Tuesday, June 19, 2012

Time On Your Hnads

So what have you been doing with your time?

I took a trip up the road to Reedsport to check in on my Newport pal Bad Bead Babe Nicole Campanella and all of her great work which she happens to have had on display and for sale in Reedsport this past weekend and that was a good thing cause the Chainsaw championships were also there and you could if you so desired get chain-sawed right out of your mind and pickup some excellent Fine Art jewelry all at one time.

I did see our own S.L. Donaldson there, doing something important, cause when you are the Boss Babe of BAAA everything you do is important.

And I do have to admit I did not chain saw anything nor did I pick up and of Nicole’s jewelry, which I would have if I had the Long Sufferin’ permission to crack open the vast Miranda holdings and part with some of our Golden Year fixed income, but I didn’t so I didn’t but I could have if I had been so inclined and if you didn’t you missed your chance to see and fondle and hold Nicole’s work cause usually she’s way up in Florence and only comes down this way once or twice every two years or so and now you’ve gone and missed your chance but you can still go to her web site and get almost anything you want, except you won’t get to talk to Nicole which is a shame and will create a huge hole in your social calendar, but that’s what happens when you don’t take full advantage of your opportunities.

So there’s her Esty site and now you can buy, buy, buy.

Which brings me to the topic of our conversation today, what are you doing when you aren’t doing your art? Are you out making contacts, meeting people, talking to other artists, blocking out sketches for future work, creating scenarios to propel your imagination or just sitting at home sucking in oxygen and waiting to be run down by a bus?

Okay, let’s be fair, the last one eliminates all of the others but it is a terrible way to avoid doing the drudge work that they require.

Sure I’m right with you, I hate root canals, IRS audits, housework, and anything else that’s good for me. Don’t believe me just ask my doctor.

But you do have to do something. I know, it would be so much easier if you could just hang around like a sea slug and let the cafeteria of the ocean bring all of your needs past your door, but for humans it don’t work that way. That’s the problem with having a brain.

See if you didn’t have a brain none of this would be necessary, you could get from dawn to dusk just by sitting. Rats! Who knew being born into one of the higher life forms would be such a hassle.

But it is and that’s an end of that.

So what are you doing?

Sure if you have work lined up for the next six months you can skip the rest of this piece and go eat ice cream. No, then let’s talk.

Sketching isn’t just for keeping your skills in trim. It is supposed to be a quick way to document the things you see which would make good future images.


Yeah, I love old City Hall and I’ve taken a dozen or so pictures of it from a bunch of different angles. I’d like to know who owns that Z-car so I could tell them to park somewhere else so I could get a really good picture of the building, but maybe I should be glad I don’t so that I don’t get punched in the nose for being so bossy.

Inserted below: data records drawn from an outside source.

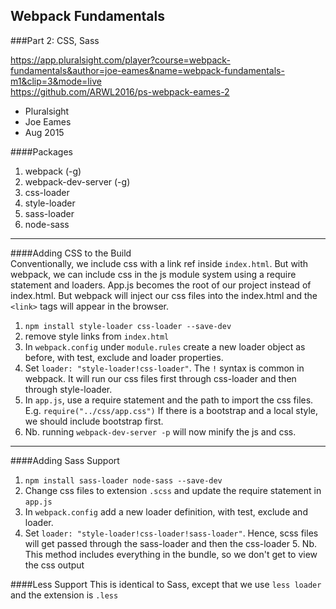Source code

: ## Webpack Fundamentals   
###Part 2: CSS, Sass

https://app.pluralsight.com/player?course=webpack-fundamentals&author=joe-eames&name=webpack-fundamentals-m1&clip=3&mode=live   
https://github.com/ARWL2016/ps-webpack-eames-2    

- Pluralsight  
- Joe Eames  
- Aug 2015  

####Packages  
1. webpack (-g)  
2. webpack-dev-server (-g)  
3. css-loader
4. style-loader
5. sass-loader  
6. node-sass     

---
####Adding CSS to the Build  
Conventionally, we include css with a link ref inside `index.html`. But with webpack, we can include css in the js module system using a require statement and loaders. App.js becomes the root of our project instead of index.html. But webpack will inject our css files into the index.html and the `<link>` tags will appear in the browser.    
1. `npm install style-loader css-loader --save-dev`  
2. remove style links from `index.html`  
3. In `webpack.config` under `module.rules` create a new loader object as before, with test, exclude and loader properties.  
4. Set `loader: "style-loader!css-loader"`. The `!` syntax is common in webpack. It will run our css files first through css-loader and then through style-loader.  
5. In `app.js`, use a require statement and the path to import the css files. E.g. `require("../css/app.css")` If there is a bootstrap and a local style, we should include bootstrap first.
6. Nb. running `webpack-dev-server -p` will now minify the js and css. 

---
####Adding Sass Support  
1. `npm install sass-loader node-sass --save-dev`  
2. Change css files to extension `.scss` and update the require statement in `app.js`  
3. In `webpack.config` add a new loader definition, with test, exclude and loader. 
4. Set `loader: "style-loader!css-loader!sass-loader"`. Hence, scss files will get passed through the sass-loader and then the css-loader 5. Nb. This method includes everything in the bundle, so we don't get to view the css output    

####Less Support 
This is identical to Sass, except that we use `less loader` and the extension is `.less`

I’ve mentioned this girl before, but it never hurts to come back to it. They poor old girl sank once before and was resurrected and then she went down again and nobody’s bothered to do anything and now the sea is claiming her and soon there won’t be a thing left to see so if you don’t want to get left out to sea you’d better go and see before it is too late and the sea claims this ship for it’s own.

Take a look at this. This is my latest attempt to mock up a book jacket for my novel about thirties gangsters and guys and dolls.

No it isn’t exactly what I had in mind but it is getting there and when I have nothing immediate on the grill I keep coming back to this and you know it gets a little closer each time.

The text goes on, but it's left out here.